We have used reverse‐transcription‐polymerase chain reaction (RT‐PCR) and DNA sequencing techniques to confirm the transcription of seven (six α and one non‐α) novel candidate nicotinic acetylcholine receptor (nAChR) subunit‐encoding genes identified in the genome sequence of the nematode Caenorhabditis elegans . Compared to vertebrate nAChR subunits, they most closely resemble the homomer‐forming, neuronal α7 subunit. Comparison of the predicted amino acid sequences of the new nAChR subunits with those described previously in C. elegans reveals five subunits (four α and one non‐α) which resemble the DEG‐3‐like group of subunits. To date, this highly divergent nAChR subunit group is unique to C. elegans . ACR‐22 is the first non‐α member of the DEG‐3‐like group of subunits to be identified. Two new members of the related ACR‐16‐like nAChR group of subunits have also been shown to be transcribed, making the ACR‐16‐like subunit group the largest in C. elegans . Residues in the α subunit second transmembrane region (M2) which contribute to the channel lining show variations with implications for channel function. For example, in ACR‐22, the highly conserved 0′ lysine of M2 is replaced by histidine.

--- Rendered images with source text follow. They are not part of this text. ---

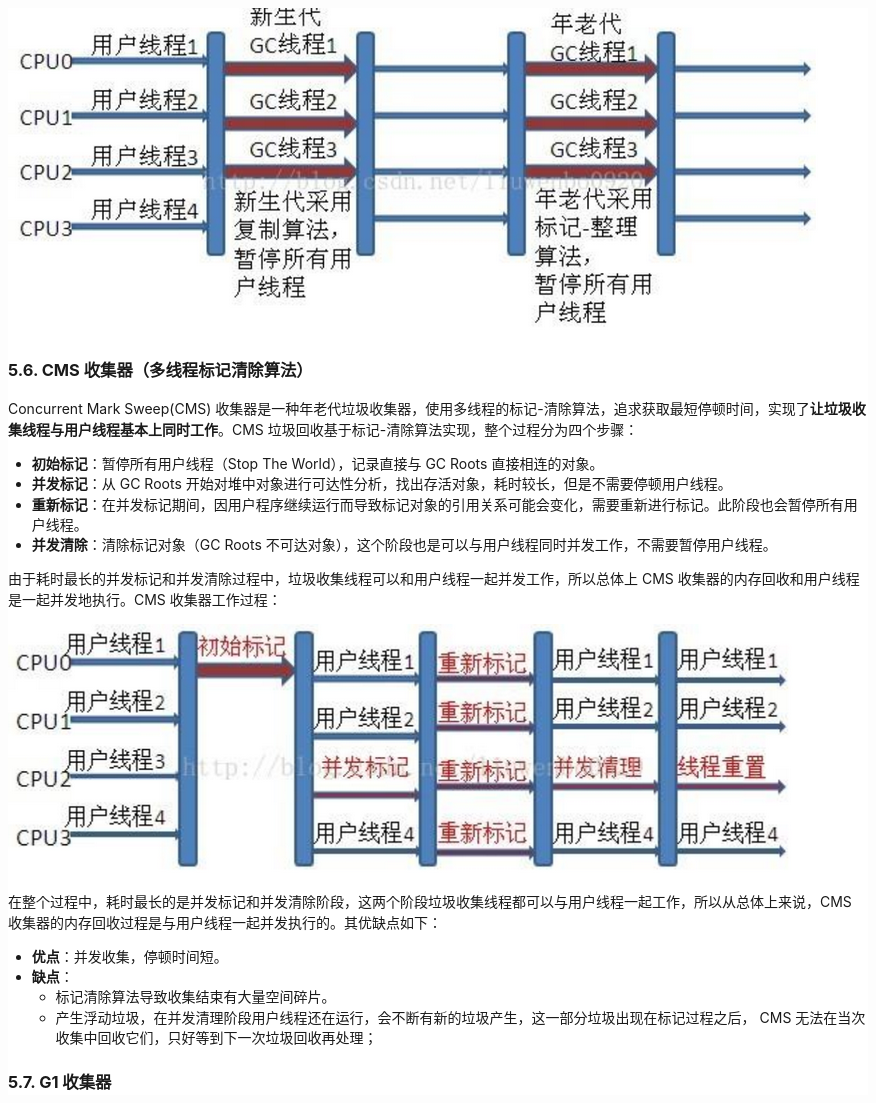 ![](images/178823914246232.png)

### 5.6. CMS 收集器（多线程标记清除算法）

Concurrent Mark Sweep(CMS) 收集器是一种年老代垃圾收集器，使用多线程的标记-清除算法，追求获取最短停顿时间，实现了**让垃圾收集线程与用户线程基本上同时工作**。CMS 垃圾回收基于标记-清除算法实现，整个过程分为四个步骤：

- **初始标记**：暂停所有用户线程（Stop The World），记录直接与 GC Roots 直接相连的对象。
- **并发标记**：从 GC Roots 开始对堆中对象进行可达性分析，找出存活对象，耗时较长，但是不需要停顿用户线程。
- **重新标记**：在并发标记期间，因用户程序继续运行而导致标记对象的引用关系可能会变化，需要重新进行标记。此阶段也会暂停所有用户线程。
- **并发清除**：清除标记对象（GC Roots 不可达对象），这个阶段也是可以与用户线程同时并发工作，不需要暂停用户线程。

由于耗时最长的并发标记和并发清除过程中，垃圾收集线程可以和用户线程一起并发工作，所以总体上 CMS 收集器的内存回收和用户线程是一起并发地执行。CMS 收集器工作过程：

![](images/75662415241986.png)

在整个过程中，耗时最长的是并发标记和并发清除阶段，这两个阶段垃圾收集线程都可以与用户线程一起工作，所以从总体上来说，CMS 收集器的内存回收过程是与用户线程一起并发执行的。其优缺点如下：

- **优点**：并发收集，停顿时间短。
- **缺点**：
    - 标记清除算法导致收集结束有大量空间碎片。
    - 产生浮动垃圾，在并发清理阶段用户线程还在运行，会不断有新的垃圾产生，这一部分垃圾出现在标记过程之后， CMS 无法在当次收集中回收它们，只好等到下一次垃圾回收再处理；

### 5.7. G1 收集器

Restrained molecular dynamics simulations have been used to generate molecular models of homo‐pentameric M2 helix bundles for the novel subunits, enabling identification and display of pore‐lining and protein interface residues. The number and diversity of genes encoding C. elegans nAChR subunits with similarities to the homomer‐forming vertebrate α7 subunits and the identification of related non‐α subunits, only found in C. elegans to date, suggest that at least some of these subunits may contribute to heteromers in vivo.